Recommended Issue order: 6.

Goal

Introduce compile-time executable functions for use in const definitions, where predicates, const generic arguments, and const if.

Example direction:

ng
const fun is_power_of_two(value: u32) -> bool {
  ...
}

fun foo<const N: u32>() where is_power_of_two(N) {
  ...
}

Dependencies

Prerequisites:

Unblocks:

  • Full Enhanced Tuple Types, especially recursive tuple_element and const arithmetic over tuple indexes.
  • More expressive type/const constraints.

Scope

In scope:

  • const fun declaration syntax.
  • A restricted compile-time evaluator.
  • Deterministic, side-effect-free execution.
  • Scalar return values initially: bool, integers, and string if needed.
  • Calls from const definitions, where predicates, and const if.
  • Runtime calls from non-const contexts.

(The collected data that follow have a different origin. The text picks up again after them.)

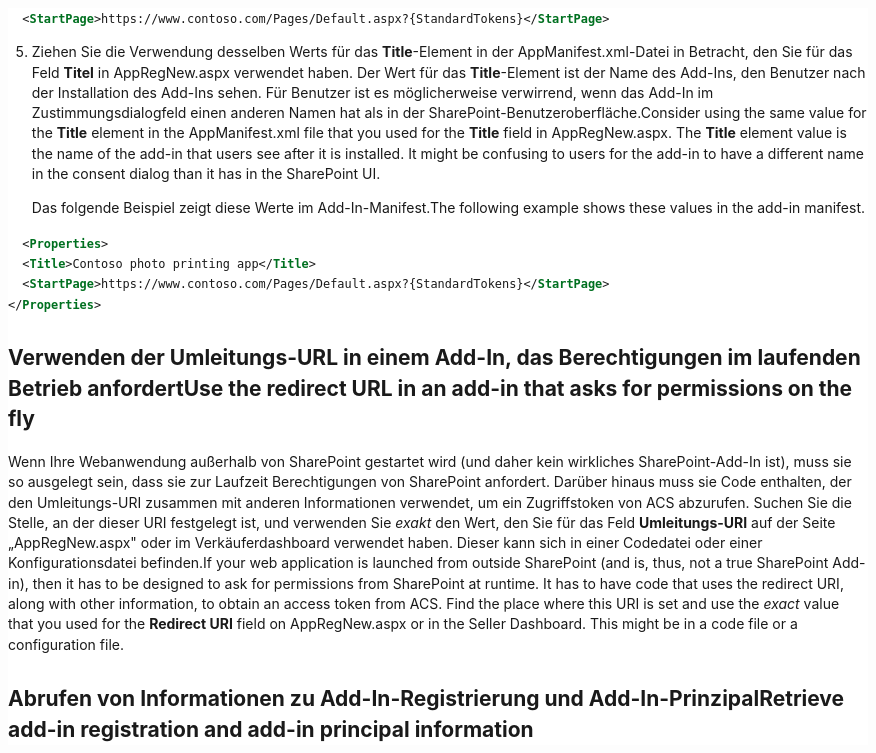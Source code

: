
 ```XML
  <StartPage>https://www.contoso.com/Pages/Default.aspx?{StandardTokens}</StartPage>
```

5. <span data-ttu-id="8af68-p121">Ziehen Sie die Verwendung desselben Werts für das **Title**-Element in der AppManifest.xml-Datei in Betracht, den Sie für das Feld **Titel** in AppRegNew.aspx verwendet haben. Der Wert für das **Title**-Element ist der Name des Add-Ins, den Benutzer nach der Installation des Add-Ins sehen. Für Benutzer ist es möglicherweise verwirrend, wenn das Add-In im Zustimmungsdialogfeld einen anderen Namen hat als in der SharePoint-Benutzeroberfläche.</span><span class="sxs-lookup"><span data-stu-id="8af68-p121">Consider using the same value for the **Title** element in the AppManifest.xml file that you used for the **Title** field in AppRegNew.aspx. The **Title** element value is the name of the add-in that users see after it is installed. It might be confusing to users for the add-in to have a different name in the consent dialog than it has in the SharePoint UI.</span></span>
    
    <span data-ttu-id="8af68-216">Das folgende Beispiel zeigt diese Werte im Add-In-Manifest.</span><span class="sxs-lookup"><span data-stu-id="8af68-216">The following example shows these values in the add-in manifest.</span></span>
    


```XML
  <Properties>
  <Title>Contoso photo printing app</Title>
  <StartPage>https://www.contoso.com/Pages/Default.aspx?{StandardTokens}</StartPage>
</Properties>
```


## <a name="use-the-redirect-url-in-an-add-in-that-asks-for-permissions-on-the-fly"></a><span data-ttu-id="8af68-217">Verwenden der Umleitungs-URL in einem Add-In, das Berechtigungen im laufenden Betrieb anfordert</span><span class="sxs-lookup"><span data-stu-id="8af68-217">Use the redirect URL in an add-in that asks for permissions on the fly</span></span>
<span data-ttu-id="8af68-218"><a name="UseRedirectUrl"> </a></span><span class="sxs-lookup"><span data-stu-id="8af68-218"></span></span>

<span data-ttu-id="8af68-p122">Wenn Ihre Webanwendung außerhalb von SharePoint gestartet wird (und daher kein wirkliches SharePoint-Add-In ist), muss sie so ausgelegt sein, dass sie zur Laufzeit Berechtigungen von SharePoint anfordert. Darüber hinaus muss sie Code enthalten, der den Umleitungs-URI zusammen mit anderen Informationen verwendet, um ein Zugriffstoken von ACS abzurufen. Suchen Sie die Stelle, an der dieser URI festgelegt ist, und verwenden Sie  *exakt*  den Wert, den Sie für das Feld **Umleitungs-URI** auf der Seite „AppRegNew.aspx" oder im Verkäuferdashboard verwendet haben. Dieser kann sich in einer Codedatei oder einer Konfigurationsdatei befinden.</span><span class="sxs-lookup"><span data-stu-id="8af68-p122">If your web application is launched from outside SharePoint (and is, thus, not a true SharePoint Add-in), then it has to be designed to ask for permissions from SharePoint at runtime. It has to have code that uses the redirect URI, along with other information, to obtain an access token from ACS. Find the place where this URI is set and use the  *exact*  value that you used for the **Redirect URI** field on AppRegNew.aspx or in the Seller Dashboard. This might be in a code file or a configuration file.</span></span>
 

 

## <a name="retrieve-add-in-registration-and-add-in-principal-information"></a><span data-ttu-id="8af68-223">Abrufen von Informationen zu Add-In-Registrierung und Add-In-Prinzipal</span><span class="sxs-lookup"><span data-stu-id="8af68-223">Retrieve add-in registration and add-in principal information</span></span>
<span data-ttu-id="8af68-224"><a name="Retrieve"> </a></span><span class="sxs-lookup"><span data-stu-id="8af68-224"></span></span>
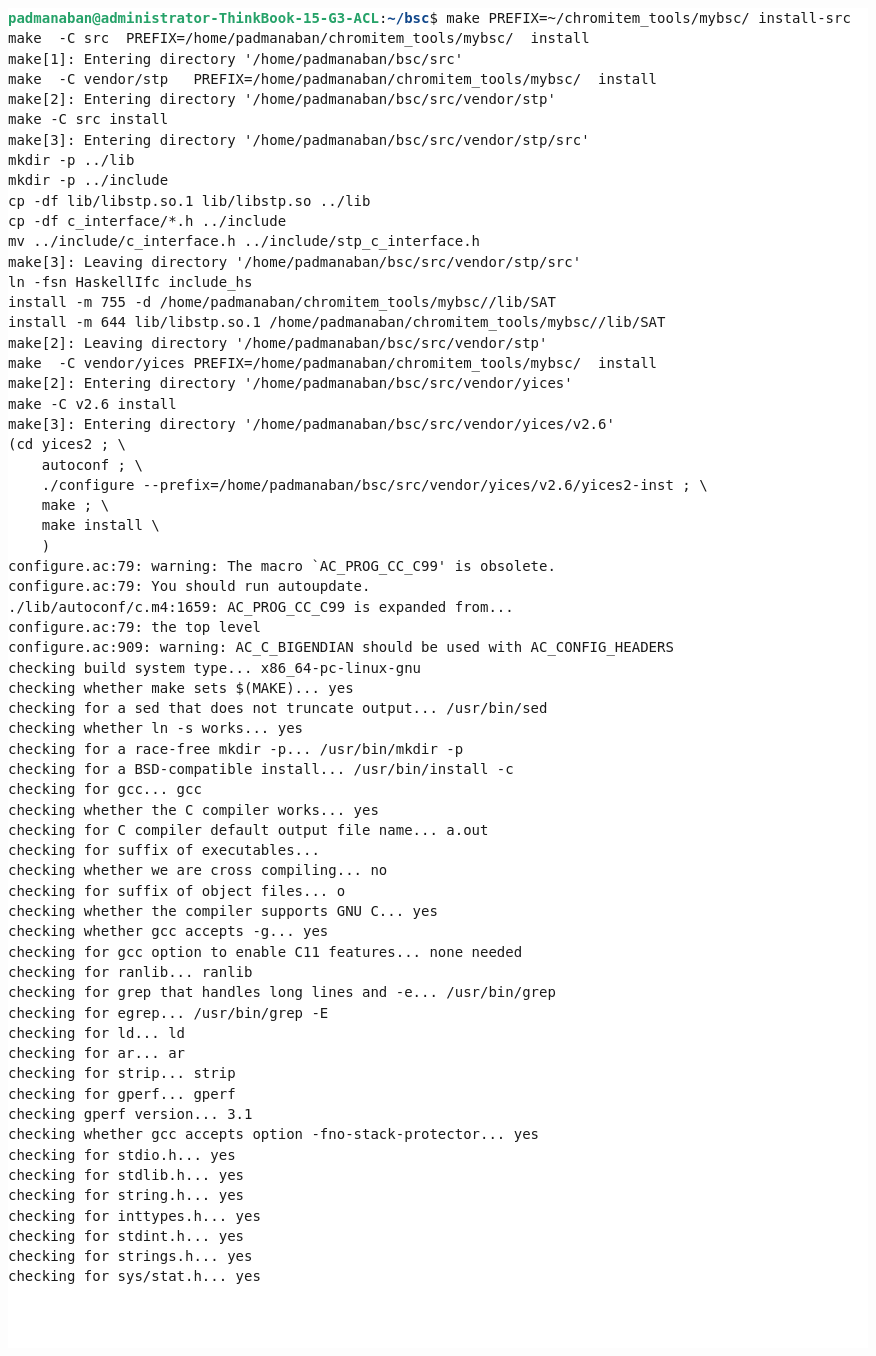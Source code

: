 <pre><font color="#26A269"><b>padmanaban@administrator-ThinkBook-15-G3-ACL</b></font>:<font color="#12488B"><b>~/bsc</b></font>$ make PREFIX=~/chromitem_tools/mybsc/ install-src
make  -C src  PREFIX=/home/padmanaban/chromitem_tools/mybsc/  install
make[1]: Entering directory &apos;/home/padmanaban/bsc/src&apos;
make  -C vendor/stp   PREFIX=/home/padmanaban/chromitem_tools/mybsc/  install
make[2]: Entering directory &apos;/home/padmanaban/bsc/src/vendor/stp&apos;
make -C src install
make[3]: Entering directory &apos;/home/padmanaban/bsc/src/vendor/stp/src&apos;
mkdir -p ../lib
mkdir -p ../include
cp -df lib/libstp.so.1 lib/libstp.so ../lib
cp -df c_interface/*.h ../include
mv ../include/c_interface.h ../include/stp_c_interface.h
make[3]: Leaving directory &apos;/home/padmanaban/bsc/src/vendor/stp/src&apos;
ln -fsn HaskellIfc include_hs
install -m 755 -d /home/padmanaban/chromitem_tools/mybsc//lib/SAT
install -m 644 lib/libstp.so.1 /home/padmanaban/chromitem_tools/mybsc//lib/SAT
make[2]: Leaving directory &apos;/home/padmanaban/bsc/src/vendor/stp&apos;
make  -C vendor/yices PREFIX=/home/padmanaban/chromitem_tools/mybsc/  install
make[2]: Entering directory &apos;/home/padmanaban/bsc/src/vendor/yices&apos;
make -C v2.6 install
make[3]: Entering directory &apos;/home/padmanaban/bsc/src/vendor/yices/v2.6&apos;
(cd yices2 ; \
	autoconf ; \
	./configure --prefix=/home/padmanaban/bsc/src/vendor/yices/v2.6/yices2-inst ; \
	make ; \
	make install \
	)
configure.ac:79: warning: The macro `AC_PROG_CC_C99&apos; is obsolete.
configure.ac:79: You should run autoupdate.
./lib/autoconf/c.m4:1659: AC_PROG_CC_C99 is expanded from...
configure.ac:79: the top level
configure.ac:909: warning: AC_C_BIGENDIAN should be used with AC_CONFIG_HEADERS
checking build system type... x86_64-pc-linux-gnu
checking whether make sets $(MAKE)... yes
checking for a sed that does not truncate output... /usr/bin/sed
checking whether ln -s works... yes
checking for a race-free mkdir -p... /usr/bin/mkdir -p
checking for a BSD-compatible install... /usr/bin/install -c
checking for gcc... gcc
checking whether the C compiler works... yes
checking for C compiler default output file name... a.out
checking for suffix of executables... 
checking whether we are cross compiling... no
checking for suffix of object files... o
checking whether the compiler supports GNU C... yes
checking whether gcc accepts -g... yes
checking for gcc option to enable C11 features... none needed
checking for ranlib... ranlib
checking for grep that handles long lines and -e... /usr/bin/grep
checking for egrep... /usr/bin/grep -E
checking for ld... ld
checking for ar... ar
checking for strip... strip
checking for gperf... gperf
checking gperf version... 3.1
checking whether gcc accepts option -fno-stack-protector... yes
checking for stdio.h... yes
checking for stdlib.h... yes
checking for string.h... yes
checking for inttypes.h... yes
checking for stdint.h... yes
checking for strings.h... yes
checking for sys/stat.h... yes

In that mode, const fun behaves like a normal fun; const means compile-time capable, not compile-time only.
  • Recursion and loop limits with explicit diagnostics.
  • Function body execution should reuse the STUPID interpreter through a restricted const runner; the type checker owns const-safety checks and scalar value marshalling, not a second evaluator.

Out of scope:

  • Runtime reflection.
  • IO, native side effects, allocation-heavy compile-time execution.
  • Type-level associated types.

Acceptance Criteria

  • const fun can compute bool/integer scalar values.
  • where const_fun<T>() or where const_fun(N) evaluates during type checking.
  • Non-terminating or over-limit compile-time execution reports a deterministic error.
  • Non-const functions cannot be called from const contexts.
  • Non-const runtime calls such as val bar = foo(x) are allowed when foo is a const fun.
  • Compile-time evaluator has tests for branching, loops, recursion limit, and invalid side effects.